ノ・ソンヨンは試合後に行われた代表チームの記者会見に姿を現さず、その後、とあるメディアとのインタビューでは「練習時からいじめがあった」と主張したこともあった。
このため、キム・ボルムに対し“イジメ走行”の疑惑がかけられ、青瓦台の国民請願掲示板には「キム・ボルムの選手資格をはく奪してほしい」という請願も寄せられた。
その後、キム・ボルムは女子マススタートで銀メダルを獲得する快挙を成し遂げたが、レース後には喜びを見せず、観客席に向かってひざまずいて謝罪した。このため、当時は一部から“土下座スケーター”と呼ばれたこともあった。
しかしその後、文化体育観光部は連盟に対する特別監査を通じ、「良い成績を出すために目標を上方修正した作戦が失敗した。選手たちは与えられた環境で最善を尽くした競技と判断される」と、団体パシュートでノ・ソンヨンに対するキム・ボルムのいじめはなかったとの判断を下していた。
ただ、キム・ボルムは平昌五輪後に外傷後ストレス障害(PTSD)で入院治療を受けるなど、“イジメ走行”の騒動によって心身ともにダメージを負った。
このため、キム・ボルムは昨年1月、平昌五輪当時にノ・ソンヨンを相手取って損害賠償請求訴訟を起こした。

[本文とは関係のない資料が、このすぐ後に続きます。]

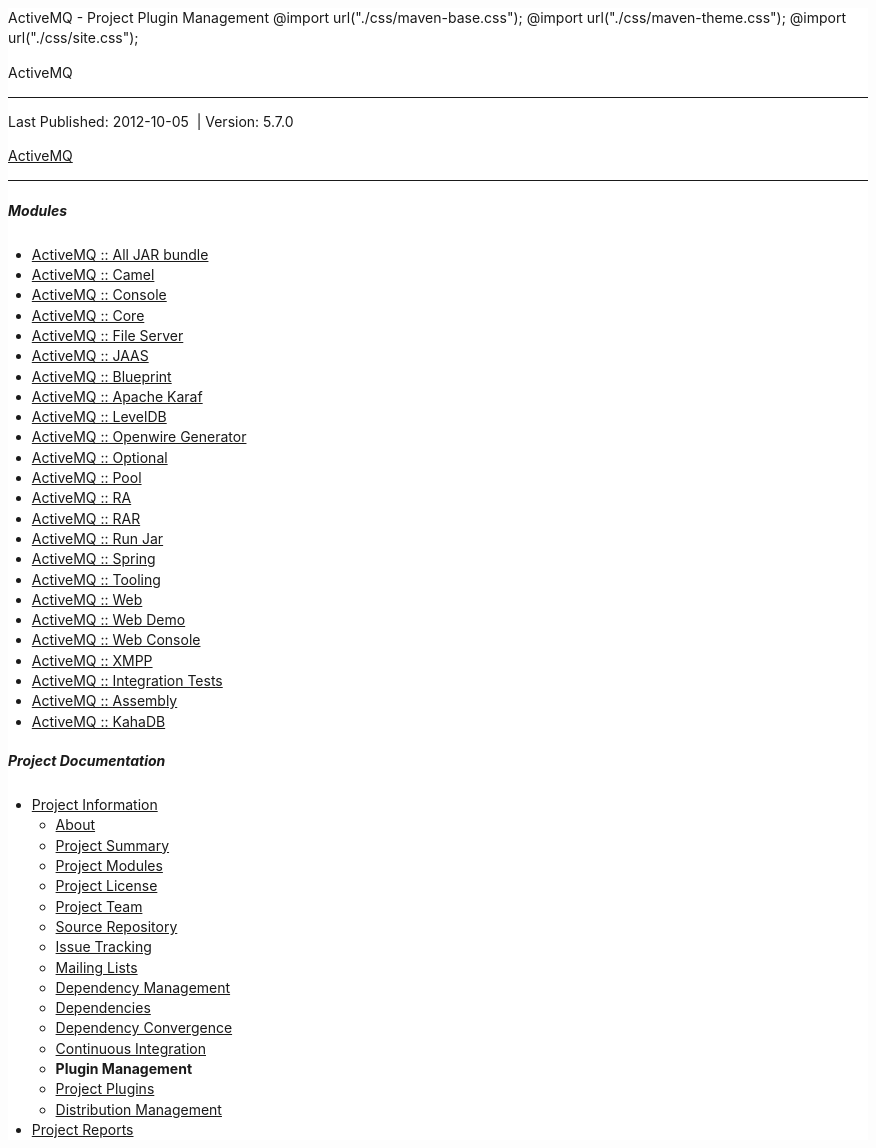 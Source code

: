  ActiveMQ - Project Plugin Management  @import url("./css/maven-base.css"); @import url("./css/maven-theme.css"); @import url("./css/site.css");    

ActiveMQ

* * *

Last Published: 2012-10-05  | Version: 5.7.0

[ActiveMQ](./ "ActiveMQ")

* * *

##### Modules

*   [ActiveMQ :: All JAR bundle](activemq-all/index.html "ActiveMQ :: All JAR bundle")
*   [ActiveMQ :: Camel](activemq-camel/index.html "ActiveMQ :: Camel")
*   [ActiveMQ :: Console](activemq-console/index.html "ActiveMQ :: Console")
*   [ActiveMQ :: Core](activemq-core/index.html "ActiveMQ :: Core")
*   [ActiveMQ :: File Server](activemq-fileserver/index.html "ActiveMQ :: File Server")
*   [ActiveMQ :: JAAS](activemq-jaas/index.html "ActiveMQ :: JAAS")
*   [ActiveMQ :: Blueprint](activemq-blueprint/index.html "ActiveMQ :: Blueprint")
*   [ActiveMQ :: Apache Karaf](activemq-karaf/index.html "ActiveMQ :: Apache Karaf")
*   [ActiveMQ :: LevelDB](activemq-leveldb/index.html "ActiveMQ :: LevelDB")
*   [ActiveMQ :: Openwire Generator](activemq-openwire-generator/index.html "ActiveMQ :: Openwire Generator")
*   [ActiveMQ :: Optional](activemq-optional/index.html "ActiveMQ :: Optional")
*   [ActiveMQ :: Pool](activemq-pool/index.html "ActiveMQ :: Pool")
*   [ActiveMQ :: RA](activemq-ra/index.html "ActiveMQ :: RA")
*   [ActiveMQ :: RAR](activemq-rar/index.html "ActiveMQ :: RAR")
*   [ActiveMQ :: Run Jar](activemq-run/index.html "ActiveMQ :: Run Jar")
*   [ActiveMQ :: Spring](activemq-spring/index.html "ActiveMQ :: Spring")
*   [ActiveMQ :: Tooling](activemq-tooling/index.html "ActiveMQ :: Tooling")
*   [ActiveMQ :: Web](activemq-web/index.html "ActiveMQ :: Web")
*   [ActiveMQ :: Web Demo](activemq-web-demo/index.html "ActiveMQ :: Web Demo")
*   [ActiveMQ :: Web Console](activemq-web-console/index.html "ActiveMQ :: Web Console")
*   [ActiveMQ :: XMPP](activemq-xmpp/index.html "ActiveMQ :: XMPP")
*   [ActiveMQ :: Integration Tests](tests/index.html "ActiveMQ :: Integration Tests")
*   [ActiveMQ :: Assembly](apache-activemq/index.html "ActiveMQ :: Assembly")
*   [ActiveMQ :: KahaDB](kahadb/index.html "ActiveMQ :: KahaDB")

##### Project Documentation

*   [Project Information](project-info.html "Project Information")
    *   [About](index.html "About")
    *   [Project Summary](project-summary.html "Project Summary")
    *   [Project Modules](modules.html "Project Modules")
    *   [Project License](license.html "Project License")
    *   [Project Team](team-list.html "Project Team")
    *   [Source Repository](source-repository.html "Source Repository")
    *   [Issue Tracking](issue-tracking.html "Issue Tracking")
    *   [Mailing Lists](mail-lists.html "Mailing Lists")
    *   [Dependency Management](dependency-management.html "Dependency Management")
    *   [Dependencies](dependencies.html "Dependencies")
    *   [Dependency Convergence](dependency-convergence.html "Dependency Convergence")
    *   [Continuous Integration](integration.html "Continuous Integration")
    *   **Plugin Management**
    *   [Project Plugins](plugins.html "Project Plugins")
    *   [Distribution Management](distribution-management.html "Distribution Management")
*   [Project Reports](project-reports.html "Project Reports")
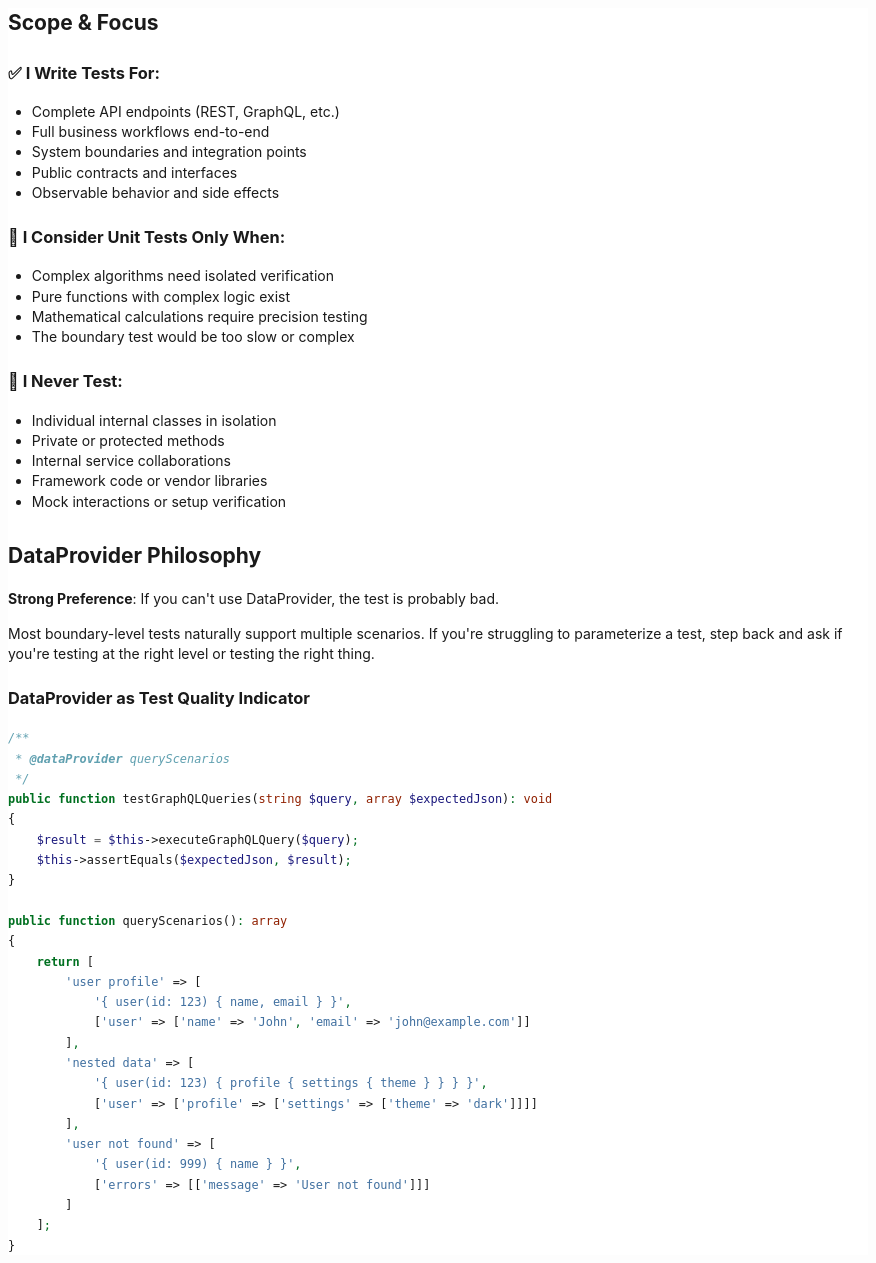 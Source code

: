 ## Scope & Focus

### ✅ **I Write Tests For:**
- Complete API endpoints (REST, GraphQL, etc.)
- Full business workflows end-to-end
- System boundaries and integration points
- Public contracts and interfaces
- Observable behavior and side effects

### 🤔 **I Consider Unit Tests Only When:**
- Complex algorithms need isolated verification
- Pure functions with complex logic exist
- Mathematical calculations require precision testing
- The boundary test would be too slow or complex

### 🚫 **I Never Test:**
- Individual internal classes in isolation
- Private or protected methods
- Internal service collaborations
- Framework code or vendor libraries
- Mock interactions or setup verification

## DataProvider Philosophy

**Strong Preference**: If you can't use DataProvider, the test is probably bad.

Most boundary-level tests naturally support multiple scenarios. If you're struggling to parameterize a test, step back and ask if you're testing at the right level or testing the right thing.

### DataProvider as Test Quality Indicator
```php
/**
 * @dataProvider queryScenarios
 */
public function testGraphQLQueries(string $query, array $expectedJson): void
{
    $result = $this->executeGraphQLQuery($query);
    $this->assertEquals($expectedJson, $result);
}

public function queryScenarios(): array
{
    return [
        'user profile' => [
            '{ user(id: 123) { name, email } }',
            ['user' => ['name' => 'John', 'email' => 'john@example.com']]
        ],
        'nested data' => [
            '{ user(id: 123) { profile { settings { theme } } } }',
            ['user' => ['profile' => ['settings' => ['theme' => 'dark']]]]
        ],
        'user not found' => [
            '{ user(id: 999) { name } }',
            ['errors' => [['message' => 'User not found']]]
        ]
    ];
}
```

当時、キム・ボルムはノ・ソンヨンの虚偽の主張で非難を浴びて精神科治療を受けたこと、後援の中断で経済的被害を受けたこと、個人種目の出場準備のためショートトラック練習場で別途の練習を行っていた際、ノ・ソンヨンが練習中にひどい悪口を発したためにチームの雰囲気を損ねたことなどを主張していた。
そんなキム・ボルムは、現在行われている北京五輪にスピードスケート韓国代表の一員で参戦。来る19日に行われるスピードスケート女子マススタートへの出場を予定している。